The results were so positive they spurred Johnson & Johnson to test the vaccine in people.

The research was published online in the journal Science.

The international trial is underway in 400 healthy volunteers in the United States, East Africa, South Africa and Thailand.

It is the first time since Merck’s failed 2007 trial that a major pharmaceutical company has sponsored clinical development of an HIV vaccine, said Dr. Dan Barouch, a vaccine researcher at Beth Israel Deaconess Medical Center and the Ragon Institute of Massachusetts General Hospital, MIT and Harvard.

Some 35 million people are infected with HIV, the virus that causes AIDS. Since it began spreading 30 years ago, AIDS has killed 40 million people worldwide.

Despite progress in treatments, experts believe a vaccine is the best hope for eradicating the disease.

In a pair of studies Barouch and colleagues at Johnson and Johnson and elsewhere tested a two-step vaccine, which involves priming the immune system using a weakened version of the cold virus to sneak HIV genes into the body.
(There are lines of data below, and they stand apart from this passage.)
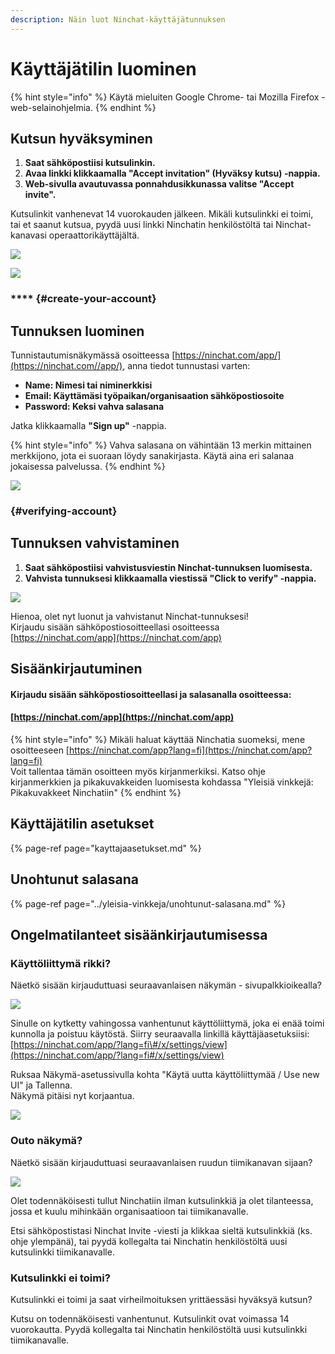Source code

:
 ```yaml
---
description: Näin luot Ninchat-käyttäjätunnuksen
---
```


# Käyttäjätilin luominen

{% hint style="info" %}
Käytä mieluiten Google Chrome- tai Mozilla Firefox -web-selainohjelmia.
{% endhint %}

## Kutsun hyväksyminen

1. **Saat sähköpostiisi kutsulinkin.** 
2. **Avaa linkki klikkaamalla "Accept invitation" \(Hyväksy kutsu\) -nappia.**
3. **Web-sivulla avautuvassa ponnahdusikkunassa valitse "Accept invite".**

Kutsulinkit vanhenevat 14 vuorokauden jälkeen. Mikäli kutsulinkki ei toimi, tai et saanut kutsua, pyydä uusi linkki Ninchatin henkilöstöltä tai Ninchat-kanavasi operaattorikäyttäjältä.

![](../.gitbook/assets/invite-gmail.png)

![](../.gitbook/assets/invite-accept.png)

### \*\*\*\* {#create-your-account}

## **Tunnuksen luominen**

Tunnistautumisnäkymässä osoitteessa [https://ninchat.com/app/](https://ninchat.com//app/), anna tiedot tunnustasi varten:

* **Name: Nimesi tai niminerkkisi**
* **Email: Käyttämäsi työpaikan/organisaation sähköpostiosoite**
* **Password: Keksi vahva salasana**

Jatka klikkaamalla **"Sign up"** -nappia.

{% hint style="info" %}
Vahva salasana on vähintään 13 merkin mittainen merkkijono, jota ei suoraan löydy sanakirjasta. Käytä aina eri salanaa jokaisessa palvelussa.
{% endhint %}

![](../.gitbook/assets/invite-accept-signup.png)

###  {#verifying-account}

## Tunnuksen vahvistaminen

1. **Saat sähköpostiisi vahvistusviestin Ninchat-tunnuksen luomisesta.**
2. **Vahvista tunnuksesi klikkaamalla viestissä "Click to verify" -nappia.**

![](../.gitbook/assets/verify.png)

Hienoa, olet nyt luonut ja vahvistanut Ninchat-tunnuksesi!   
Kirjaudu sisään sähköpostiosoitteellasi osoitteessa [https://ninchat.com/app](https://ninchat.com/app)​

## Sisäänkirjautuminen

#### Kirjaudu sisään sähköpostiosoitteellasi ja salasanalla osoitteessa:

#### [https://ninchat.com/app](https://ninchat.com/app)​

{% hint style="info" %}
Mikäli haluat käyttää Ninchatia suomeksi, mene osoitteeseen [https://ninchat.com/app​?lang=fi](https://ninchat.com/app​?lang=fi)   
Voit tallentaa tämän osoitteen myös kirjanmerkiksi. Katso ohje kirjanmerkkien ja pikakuvakkeiden luomisesta kohdassa "Yleisiä vinkkejä: Pikakuvakkeet Ninchatiin"
{% endhint %}



## Käyttäjätilin asetukset

{% page-ref page="kayttajaasetukset.md" %}



## Unohtunut salasana

{% page-ref page="../yleisia-vinkkeja/unohtunut-salasana.md" %}



## Ongelmatilanteet sisäänkirjautumisessa

### Käyttöliittymä rikki?

Näetkö sisään kirjauduttuasi seuraavanlaisen näkymän - sivupalkkioikealla?

![](../.gitbook/assets/old-ui.png)

Sinulle on kytketty vahingossa vanhentunut käyttöliittymä, joka ei enää toimi kunnolla ja poistuu käytöstä. Siirry seuraavalla linkillä käyttäjäasetuksiisi: [https://ninchat.com/app/?lang=fi\#/x/settings/view](https://ninchat.com/app/?lang=fi#/x/settings/view)

Ruksaa Näkymä-asetussivulla kohta "Käytä uutta käyttöliittymää / Use new UI" ja Tallenna.  
Näkymä pitäisi nyt korjaantua.

![](../.gitbook/assets/user-settings-view-old-ui.png)

### Outo näkymä?

Näetkö sisään kirjauduttuasi seuraavanlaisen ruudun tiimikanavan sijaan?

![](../.gitbook/assets/welcome-screen%20%283%29.png)

Olet todennäköisesti tullut Ninchatiin ilman kutsulinkkiä ja olet tilanteessa, jossa et kuulu mihinkään organisaatioon tai tiimikanavalle.

Etsi sähköpostistasi Ninchat Invite -viesti ja klikkaa sieltä kutsulinkkiä \(ks. ohje ylempänä\), tai pyydä kollegalta tai Ninchatin henkilöstöltä uusi kutsulinkki tiimikanavalle.

### Kutsulinkki ei toimi?

Kutsulinkki ei toimi ja saat virheilmoituksen yrittäessäsi hyväksyä kutsun?

Kutsu on todennäköisesti vanhentunut. Kutsulinkit ovat voimassa 14 vuorokautta. Pyydä kollegalta tai Ninchatin henkilöstöltä uusi kutsulinkki tiimikanavalle.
The second phase involves injecting individuals with a purified HIV surface protein designed to provoke a strong immune response.

Johnson & Johnsons’s chief scientific officer and worldwide chairman, pharmaceuticals, Dr. Paul Stoffels, told Reuters: “The company is using the same prime-boost strategy in its Ebola vaccine, now in early-stage human trials.”

Stoffels said the HIV vaccine trial in monkeys was designed to test the limits of the vaccine, exposing the animals to high levels of an aggressive virus that attacks non-human primates known as simian immunodeficiency virus, a close cousin to HIV.

The virus was potent enough to infect 100 per cent of unvaccinated animals after six exposures. Even so, half of the animals who got the vaccine were completely protected.

Stoffels said the infection rate per exposure in the trial is about 100 times greater than what is typically seen in humans.

Stoffels said: “Johnson & Johnson expects the vaccine to prove even more effective in people, but even if the vaccine only protects half of those people who get it, ‘it will still have an enormous public health impact.”

If all goes well with the early-stage trial, he expects a larger, phase 2b study to start in the next 18 to 24 months. Phase 2b studies test how well drugs works at the prescribed dose.